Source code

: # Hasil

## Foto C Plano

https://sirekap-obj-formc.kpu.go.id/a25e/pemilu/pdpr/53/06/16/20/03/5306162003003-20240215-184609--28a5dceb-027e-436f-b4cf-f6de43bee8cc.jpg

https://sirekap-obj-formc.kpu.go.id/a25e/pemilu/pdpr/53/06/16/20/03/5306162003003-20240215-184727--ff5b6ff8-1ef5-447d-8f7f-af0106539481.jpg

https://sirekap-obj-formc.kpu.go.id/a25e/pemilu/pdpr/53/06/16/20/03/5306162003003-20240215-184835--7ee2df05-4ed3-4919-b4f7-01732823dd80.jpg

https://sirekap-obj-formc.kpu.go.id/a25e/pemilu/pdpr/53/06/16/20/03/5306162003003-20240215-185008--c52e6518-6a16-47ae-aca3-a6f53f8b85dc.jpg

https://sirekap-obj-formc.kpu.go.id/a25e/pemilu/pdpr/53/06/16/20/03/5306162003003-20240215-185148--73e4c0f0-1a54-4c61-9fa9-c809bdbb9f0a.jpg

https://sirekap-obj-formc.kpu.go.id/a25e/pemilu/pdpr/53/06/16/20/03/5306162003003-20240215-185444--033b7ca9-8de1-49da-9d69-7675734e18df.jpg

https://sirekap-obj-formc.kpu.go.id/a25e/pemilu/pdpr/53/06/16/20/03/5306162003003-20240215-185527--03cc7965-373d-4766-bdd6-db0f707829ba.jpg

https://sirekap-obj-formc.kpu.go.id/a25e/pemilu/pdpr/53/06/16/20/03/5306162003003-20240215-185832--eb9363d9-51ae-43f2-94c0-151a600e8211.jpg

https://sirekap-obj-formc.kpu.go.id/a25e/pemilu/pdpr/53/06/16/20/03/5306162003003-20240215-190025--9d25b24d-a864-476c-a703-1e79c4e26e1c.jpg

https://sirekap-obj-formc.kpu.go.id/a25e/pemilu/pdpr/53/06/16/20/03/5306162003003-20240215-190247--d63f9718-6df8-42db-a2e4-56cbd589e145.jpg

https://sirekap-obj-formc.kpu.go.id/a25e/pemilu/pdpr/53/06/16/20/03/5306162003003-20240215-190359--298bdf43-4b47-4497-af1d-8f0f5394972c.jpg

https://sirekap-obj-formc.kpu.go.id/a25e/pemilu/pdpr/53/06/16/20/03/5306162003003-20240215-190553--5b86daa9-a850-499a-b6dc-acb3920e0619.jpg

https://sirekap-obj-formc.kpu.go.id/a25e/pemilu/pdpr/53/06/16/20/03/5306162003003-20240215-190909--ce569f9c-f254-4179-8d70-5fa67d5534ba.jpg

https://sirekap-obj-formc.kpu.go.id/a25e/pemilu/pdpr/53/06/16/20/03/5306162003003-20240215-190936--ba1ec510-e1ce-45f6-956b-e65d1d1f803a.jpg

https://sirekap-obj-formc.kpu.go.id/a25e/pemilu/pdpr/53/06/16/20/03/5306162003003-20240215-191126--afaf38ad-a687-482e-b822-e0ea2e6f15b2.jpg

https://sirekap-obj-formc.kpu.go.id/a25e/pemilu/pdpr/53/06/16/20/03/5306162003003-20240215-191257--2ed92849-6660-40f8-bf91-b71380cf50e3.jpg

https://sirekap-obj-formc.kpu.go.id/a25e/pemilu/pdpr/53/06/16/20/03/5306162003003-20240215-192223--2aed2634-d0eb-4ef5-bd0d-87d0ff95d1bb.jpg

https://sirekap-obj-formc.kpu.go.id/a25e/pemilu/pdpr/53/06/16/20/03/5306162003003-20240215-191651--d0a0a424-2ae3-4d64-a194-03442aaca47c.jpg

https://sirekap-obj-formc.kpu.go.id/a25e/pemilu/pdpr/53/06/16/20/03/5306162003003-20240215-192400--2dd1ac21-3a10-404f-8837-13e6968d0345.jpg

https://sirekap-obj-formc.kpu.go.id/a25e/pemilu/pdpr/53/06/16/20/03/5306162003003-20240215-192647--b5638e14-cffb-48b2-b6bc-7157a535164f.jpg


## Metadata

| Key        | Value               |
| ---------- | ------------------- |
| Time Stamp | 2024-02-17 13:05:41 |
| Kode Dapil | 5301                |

WHAT YOU SHOULD DO: Could you please print the entire listing exactly?

RESULT OF THE TASK:
Source code

: # Hasil

## Foto C Plano

https://sirekap-obj-formc.kpu.go.id/a25e/pemilu/pdpr/53/06/16/20/03/5306162003003-20240215-184609--28a5dceb-027e-436f-b4cf-f6de43bee8cc.jpg

https://sirekap-obj-formc.kpu.go.id/a25e/pemilu/pdpr/53/06/16/20/03/5306162003003-20240215-184727--ff5b6ff8-1ef5-447d-8f7f-af0106539481.jpg

https://sirekap-obj-formc.kpu.go.id/a25e/pemilu/pdpr/53/06/16/20/03/5306162003003-20240215-184835--7ee2df05-4ed3-4919-b4f7-01732823dd80.jpg

https://sirekap-obj-formc.kpu.go.id/a25e/pemilu/pdpr/53/06/16/20/03/5306162003003-20240215-185008--c52e6518-6a16-47ae-aca3-a6f53f8b85dc.jpg

https://sirekap-obj-formc.kpu.go.id/a25e/pemilu/pdpr/53/06/16/20/03/5306162003003-20240215-185148--73e4c0f0-1a54-4c61-9fa9-c809bdbb9f0a.jpg

https://sirekap-obj-formc.kpu.go.id/a25e/pemilu/pdpr/53/06/16/20/03/5306162003003-20240215-185444--033b7ca9-8de1-49da-9d69-7675734e18df.jpg

https://sirekap-obj-formc.kpu.go.id/a25e/pemilu/pdpr/53/06/16/20/03/5306162003003-20240215-185527--03cc7965-373d-4766-bdd6-db0f707829ba.jpg

https://sirekap-obj-formc.kpu.go.id/a25e/pemilu/pdpr/53/06/16/20/03/5306162003003-20240215-185832--eb9363d9-51ae-43f2-94c0-151a600e8211.jpg

https://sirekap-obj-formc.kpu.go.id/a25e/pemilu/pdpr/53/06/16/20/03/5306162003003-20240215-190025--9d25b24d-a864-476c-a703-1e79c4e26e1c.jpg

https://sirekap-obj-formc.kpu.go.id/a25e/pemilu/pdpr/53/06/16/20/03/5306162003003-20240215-190247--d63f9718-6df8-42db-a2e4-56cbd589e145.jpg

https://sirekap-obj-formc.kpu.go.id/a25e/pemilu/pdpr/53/06/16/20/03/5306162003003-20240215-190359--298bdf43-4b47-4497-af1d-8f0f5394972c.jpg

https://sirekap-obj-formc.kpu.go.id/a25e/pemilu/pdpr/53/06/16/20/03/5306162003003-20240215-190553--5b86daa9-a850-499a-b6dc-acb3920e0619.jpg

https://sirekap-obj-formc.kpu.go.id/a25e/pemilu/pdpr/53/06/16/20/03/5306162003003-20240215-190909--ce569f9c-f254-4179-8d70-5fa67d5534ba.jpg

https://sirekap-obj-formc.kpu.go.id/a25e/pemilu/pdpr/53/06/16/20/03/5306162003003-20240215-190936--ba1ec510-e1ce-45f6-956b-e65d1d1f803a.jpg

https://sirekap-obj-formc.kpu.go.id/a25e/pemilu/pdpr/53/06/16/20/03/5306162003003-20240215-191126--afaf38ad-a687-482e-b822-e0ea2e6f15b2.jpg

https://sirekap-obj-formc.kpu.go.id/a25e/pemilu/pdpr/53/06/16/20/03/5306162003003-20240215-191257--2ed92849-6660-40f8-bf91-b71380cf50e3.jpg

https://sirekap-obj-formc.kpu.go.id/a25e/pemilu/pdpr/53/06/16/20/03/5306162003003-20240215-192223--2aed2634-d0eb-4ef5-bd0d-87d0ff95d1bb.jpg

https://sirekap-obj-formc.kpu.go.id/a25e/pemilu/pdpr/53/06/16/20/03/5306162003003-20240215-191651--d0a0a424-2ae3-4d64-a194-03442aaca47c.jpg

https://sirekap-obj-formc.kpu.go.id/a25e/pemilu/pdpr/53/06/16/20/03/5306162003003-20240215-192400--2dd1ac21-3a10-404f-8837-13e6968d0345.jpg

https://sirekap-obj-formc.kpu.go.id/a25e/pemilu/pdpr/53/06/16/20/03/5306162003003-20240215-192647--b5638e14-cffb-48b2-b6bc-7157a535164f.jpg


## Metadata

| Key        | Value               |
| ---------- | ------------------- |
| Time Stamp | 2024-02-17 13:05:41 |
| Kode Dapil | 5301                |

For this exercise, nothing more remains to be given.